I am the Sears Catalog

Benjamin Barrett gogaku at IX.NETCOM.COM
Wed Jun 7 20:20:17 UTC 2000


Hee, hee. Good.

I think Rudy's outhouse scenario shows definitively that interpretation is
purely contextual/pragmatics. It seems likely that someone not familiar with
Al Bundy's reading habits would be more likely to interpret "the paper" as
toilet paper.

Having had this discussion, now, I don't think I'll ever be able to be asked
for "the paper" in the john again without simply replying, "Today's or are
you out?"

I think the possibility of interpreting my neighbor as making a slip of the
tongue would be directly dependant on how close his accent is to mine. (Or
in other words, yes.)

Benjamin Barrett
gogaku at ix.netcom.com

-----Original Message-----
From: American Dialect Society [mailto:ADS-L at LISTSERV.UGA.EDU]On Behalf Of
RonButters at AOL.COM

In a message dated 6/6/2000 8:43:11 PM, gogaku at IX.NETCOM.COM writes:

<< Again, my earlier posts were not intended to be inflammatory, and I

apologize if they appeared that way. >>

Goodness no--this has been a most amusing and enlightening (and polite)
discussion, as far as I am concerned--enlightening because it makes it so
very clear how great is the roll of context in the interpretation of
utterances--including the mental state of the hearer.

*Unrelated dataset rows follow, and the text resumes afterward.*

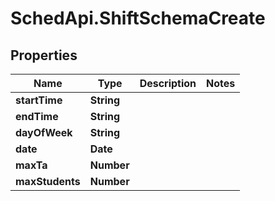 # SchedApi.ShiftSchemaCreate

## Properties

Name | Type | Description | Notes
------------ | ------------- | ------------- | -------------
**startTime** | **String** |  | 
**endTime** | **String** |  | 
**dayOfWeek** | **String** |  | 
**date** | **Date** |  | 
**maxTa** | **Number** |  | 
**maxStudents** | **Number** |  | 


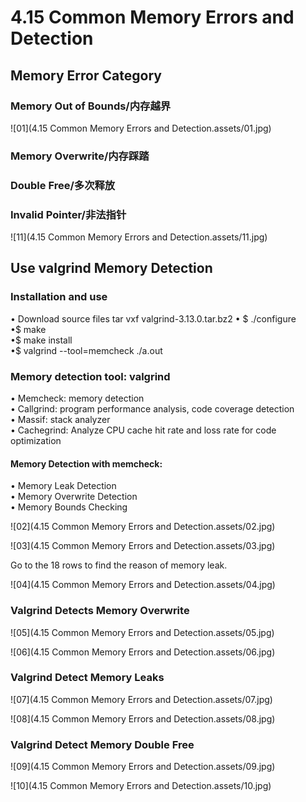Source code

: # 4.15 Common Memory Errors and Detection



## Memory Error Category

### Memory Out of Bounds/内存越界

![01](4.15 Common Memory Errors and Detection.assets/01.jpg)

### Memory Overwrite/内存踩踏 

### Double Free/多次释放

### Invalid Pointer/非法指针

![11](4.15 Common Memory Errors and Detection.assets/11.jpg)



## Use valgrind Memory Detection

### Installation and use

• Download source files  tar vxf valgrind-3.13.0.tar.bz2
• $ ./configure  
•$ make  
•$ make install  
•$ valgrind --tool=memcheck ./a.out  

### Memory detection tool: valgrind

• Memcheck: memory detection  
• Callgrind: program performance analysis, code coverage detection  
• Massif: stack analyzer  
• Cachegrind: Analyze CPU cache hit rate and loss rate for code optimization

#### Memory Detection with memcheck: 

• Memory Leak Detection   
• Memory Overwrite Detection   
• Memory Bounds Checking  

![02](4.15 Common Memory Errors and Detection.assets/02.jpg)

![03](4.15 Common Memory Errors and Detection.assets/03.jpg)

Go to the 18 rows to find the reason of memory leak.

![04](4.15 Common Memory Errors and Detection.assets/04.jpg)

### Valgrind Detects Memory Overwrite

![05](4.15 Common Memory Errors and Detection.assets/05.jpg)

![06](4.15 Common Memory Errors and Detection.assets/06.jpg)

### Valgrind Detect Memory Leaks

![07](4.15 Common Memory Errors and Detection.assets/07.jpg)

![08](4.15 Common Memory Errors and Detection.assets/08.jpg)

### Valgrind Detect Memory Double Free

![09](4.15 Common Memory Errors and Detection.assets/09.jpg)

![10](4.15 Common Memory Errors and Detection.assets/10.jpg)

I suspect if John Kennedy had been dressed as a sweet roll he would have
been
understood differently.

I wonder if Benjamin Barrett is willing to concede that he might just also
possibly have simply assumed that the speaker made a slip of the tongue? I'm
certainly willing to concede that--because THE PAPER is idiomatic for
'today's newspaper'--I would at least have considered that as a possibility
(though, again, I would have ruled it out, I think, on the grounds that I
did
not have a newspaper and that people do not ask for newspapers under such
circumstances--though they might well need to ask for toilet tissue).

Now what if the speaker had said, "Do you have the catalog"?

Perhaps I should make it clear that by a mistake in "grammar" I meant simply
a mistake in the use of the determiner, i.e., the use of THE instead of ANY.